▸ **Your assignment**
Each line below should be restated exactly, with nothing dropped.

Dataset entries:
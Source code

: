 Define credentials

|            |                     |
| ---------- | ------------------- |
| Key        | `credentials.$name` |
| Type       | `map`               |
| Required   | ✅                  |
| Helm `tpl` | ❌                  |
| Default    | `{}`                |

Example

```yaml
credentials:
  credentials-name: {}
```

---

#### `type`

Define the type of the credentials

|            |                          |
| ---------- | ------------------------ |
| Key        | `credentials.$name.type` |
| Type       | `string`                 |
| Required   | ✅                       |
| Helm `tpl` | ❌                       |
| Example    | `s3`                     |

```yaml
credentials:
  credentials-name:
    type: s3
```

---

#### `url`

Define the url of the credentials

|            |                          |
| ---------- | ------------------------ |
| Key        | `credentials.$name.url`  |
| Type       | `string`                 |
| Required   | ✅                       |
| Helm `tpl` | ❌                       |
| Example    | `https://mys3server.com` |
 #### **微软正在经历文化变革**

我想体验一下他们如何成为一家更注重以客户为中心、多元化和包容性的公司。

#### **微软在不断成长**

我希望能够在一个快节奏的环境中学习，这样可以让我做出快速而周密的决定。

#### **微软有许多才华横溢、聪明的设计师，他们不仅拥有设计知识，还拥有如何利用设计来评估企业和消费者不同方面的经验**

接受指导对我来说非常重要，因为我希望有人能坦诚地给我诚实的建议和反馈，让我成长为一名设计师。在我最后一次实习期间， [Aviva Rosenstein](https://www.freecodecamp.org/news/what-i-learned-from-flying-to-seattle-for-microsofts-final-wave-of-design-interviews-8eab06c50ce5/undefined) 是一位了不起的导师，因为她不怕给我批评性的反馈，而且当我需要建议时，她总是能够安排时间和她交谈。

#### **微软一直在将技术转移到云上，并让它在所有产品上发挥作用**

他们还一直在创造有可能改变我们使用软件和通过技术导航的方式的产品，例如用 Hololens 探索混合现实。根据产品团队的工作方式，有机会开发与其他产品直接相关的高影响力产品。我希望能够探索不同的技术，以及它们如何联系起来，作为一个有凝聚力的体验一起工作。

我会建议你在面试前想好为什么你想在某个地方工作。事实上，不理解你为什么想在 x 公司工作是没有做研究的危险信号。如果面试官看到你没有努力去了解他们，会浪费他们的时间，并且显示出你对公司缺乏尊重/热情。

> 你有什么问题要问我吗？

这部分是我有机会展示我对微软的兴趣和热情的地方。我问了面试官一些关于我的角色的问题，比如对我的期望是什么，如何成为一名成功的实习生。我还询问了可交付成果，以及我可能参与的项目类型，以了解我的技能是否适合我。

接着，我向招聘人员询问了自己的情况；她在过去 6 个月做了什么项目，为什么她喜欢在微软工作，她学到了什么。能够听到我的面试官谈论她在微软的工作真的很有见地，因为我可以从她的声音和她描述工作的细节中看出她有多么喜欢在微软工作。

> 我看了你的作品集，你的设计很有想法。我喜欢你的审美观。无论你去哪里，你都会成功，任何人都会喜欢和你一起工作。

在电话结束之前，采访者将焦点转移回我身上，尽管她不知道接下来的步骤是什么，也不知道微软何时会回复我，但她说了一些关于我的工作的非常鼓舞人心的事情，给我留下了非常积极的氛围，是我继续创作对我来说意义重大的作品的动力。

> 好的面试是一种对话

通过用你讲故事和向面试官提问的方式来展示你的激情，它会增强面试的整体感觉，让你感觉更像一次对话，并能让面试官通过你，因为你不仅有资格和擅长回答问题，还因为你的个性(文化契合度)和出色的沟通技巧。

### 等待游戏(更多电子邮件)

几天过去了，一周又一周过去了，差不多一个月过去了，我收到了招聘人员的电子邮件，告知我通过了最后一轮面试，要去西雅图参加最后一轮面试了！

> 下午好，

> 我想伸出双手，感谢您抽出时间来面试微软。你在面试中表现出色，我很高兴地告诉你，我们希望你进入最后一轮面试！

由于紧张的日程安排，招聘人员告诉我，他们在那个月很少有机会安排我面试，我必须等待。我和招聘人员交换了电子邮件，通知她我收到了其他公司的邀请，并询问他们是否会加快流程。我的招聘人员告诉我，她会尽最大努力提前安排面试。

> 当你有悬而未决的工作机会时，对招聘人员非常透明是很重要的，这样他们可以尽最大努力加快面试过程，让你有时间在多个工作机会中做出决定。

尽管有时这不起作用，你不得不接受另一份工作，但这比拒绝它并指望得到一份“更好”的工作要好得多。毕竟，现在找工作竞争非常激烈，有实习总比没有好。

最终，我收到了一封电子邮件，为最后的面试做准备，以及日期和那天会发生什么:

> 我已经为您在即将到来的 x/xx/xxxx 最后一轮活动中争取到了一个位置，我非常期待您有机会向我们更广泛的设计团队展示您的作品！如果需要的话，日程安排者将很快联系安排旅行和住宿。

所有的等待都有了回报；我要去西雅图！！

▸ **Exercise response**
Source code

: Define credentials

|            |                     |
| ---------- | ------------------- |
| Key        | `credentials.$name` |
| Type       | `map`               |
| Required   | ✅                  |
| Helm `tpl` | ❌                  |
| Default    | `{}`                |

Example

```yaml
credentials:
  credentials-name: {}
```

---

#### `type`

Define the type of the credentials

|            |                          |
| ---------- | ------------------------ |
| Key        | `credentials.$name.type` |
| Type       | `string`                 |
| Required   | ✅                       |
| Helm `tpl` | ❌                       |
| Example    | `s3`                     |

```yaml
credentials:
  credentials-name:
    type: s3
```

---

#### `url`

Define the url of the credentials

|            |                          |
| ---------- | ------------------------ |
| Key        | `credentials.$name.url`  |
| Type       | `string`                 |
| Required   | ✅                       |
| Helm `tpl` | ❌                       |
| Example    | `https://mys3server.com` |
 #### **微软正在经历文化变革**

我想体验一下他们如何成为一家更注重以客户为中心、多元化和包容性的公司。

#### **微软在不断成长**

我希望能够在一个快节奏的环境中学习，这样可以让我做出快速而周密的决定。

#### **微软有许多才华横溢、聪明的设计师，他们不仅拥有设计知识，还拥有如何利用设计来评估企业和消费者不同方面的经验**

接受指导对我来说非常重要，因为我希望有人能坦诚地给我诚实的建议和反馈，让我成长为一名设计师。在我最后一次实习期间， [Aviva Rosenstein](https://www.freecodecamp.org/news/what-i-learned-from-flying-to-seattle-for-microsofts-final-wave-of-design-interviews-8eab06c50ce5/undefined) 是一位了不起的导师，因为她不怕给我批评性的反馈，而且当我需要建议时，她总是能够安排时间和她交谈。

#### **微软一直在将技术转移到云上，并让它在所有产品上发挥作用**

他们还一直在创造有可能改变我们使用软件和通过技术导航的方式的产品，例如用 Hololens 探索混合现实。根据产品团队的工作方式，有机会开发与其他产品直接相关的高影响力产品。我希望能够探索不同的技术，以及它们如何联系起来，作为一个有凝聚力的体验一起工作。

我会建议你在面试前想好为什么你想在某个地方工作。事实上，不理解你为什么想在 x 公司工作是没有做研究的危险信号。如果面试官看到你没有努力去了解他们，会浪费他们的时间，并且显示出你对公司缺乏尊重/热情。

> 你有什么问题要问我吗？

这部分是我有机会展示我对微软的兴趣和热情的地方。我问了面试官一些关于我的角色的问题，比如对我的期望是什么，如何成为一名成功的实习生。我还询问了可交付成果，以及我可能参与的项目类型，以了解我的技能是否适合我。

接着，我向招聘人员询问了自己的情况；她在过去 6 个月做了什么项目，为什么她喜欢在微软工作，她学到了什么。能够听到我的面试官谈论她在微软的工作真的很有见地，因为我可以从她的声音和她描述工作的细节中看出她有多么喜欢在微软工作。

> 我看了你的作品集，你的设计很有想法。我喜欢你的审美观。无论你去哪里，你都会成功，任何人都会喜欢和你一起工作。

在电话结束之前，采访者将焦点转移回我身上，尽管她不知道接下来的步骤是什么，也不知道微软何时会回复我，但她说了一些关于我的工作的非常鼓舞人心的事情，给我留下了非常积极的氛围，是我继续创作对我来说意义重大的作品的动力。

> 好的面试是一种对话

通过用你讲故事和向面试官提问的方式来展示你的激情，它会增强面试的整体感觉，让你感觉更像一次对话，并能让面试官通过你，因为你不仅有资格和擅长回答问题，还因为你的个性(文化契合度)和出色的沟通技巧。

### 等待游戏(更多电子邮件)

几天过去了，一周又一周过去了，差不多一个月过去了，我收到了招聘人员的电子邮件，告知我通过了最后一轮面试，要去西雅图参加最后一轮面试了！

> 下午好，

> 我想伸出双手，感谢您抽出时间来面试微软。你在面试中表现出色，我很高兴地告诉你，我们希望你进入最后一轮面试！

由于紧张的日程安排，招聘人员告诉我，他们在那个月很少有机会安排我面试，我必须等待。我和招聘人员交换了电子邮件，通知她我收到了其他公司的邀请，并询问他们是否会加快流程。我的招聘人员告诉我，她会尽最大努力提前安排面试。

> 当你有悬而未决的工作机会时，对招聘人员非常透明是很重要的，这样他们可以尽最大努力加快面试过程，让你有时间在多个工作机会中做出决定。

尽管有时这不起作用，你不得不接受另一份工作，但这比拒绝它并指望得到一份“更好”的工作要好得多。毕竟，现在找工作竞争非常激烈，有实习总比没有好。

最终，我收到了一封电子邮件，为最后的面试做准备，以及日期和那天会发生什么:

> 我已经为您在即将到来的 x/xx/xxxx 最后一轮活动中争取到了一个位置，我非常期待您有机会向我们更广泛的设计团队展示您的作品！如果需要的话，日程安排者将很快联系安排旅行和住宿。

所有的等待都有了回报；我要去西雅图！！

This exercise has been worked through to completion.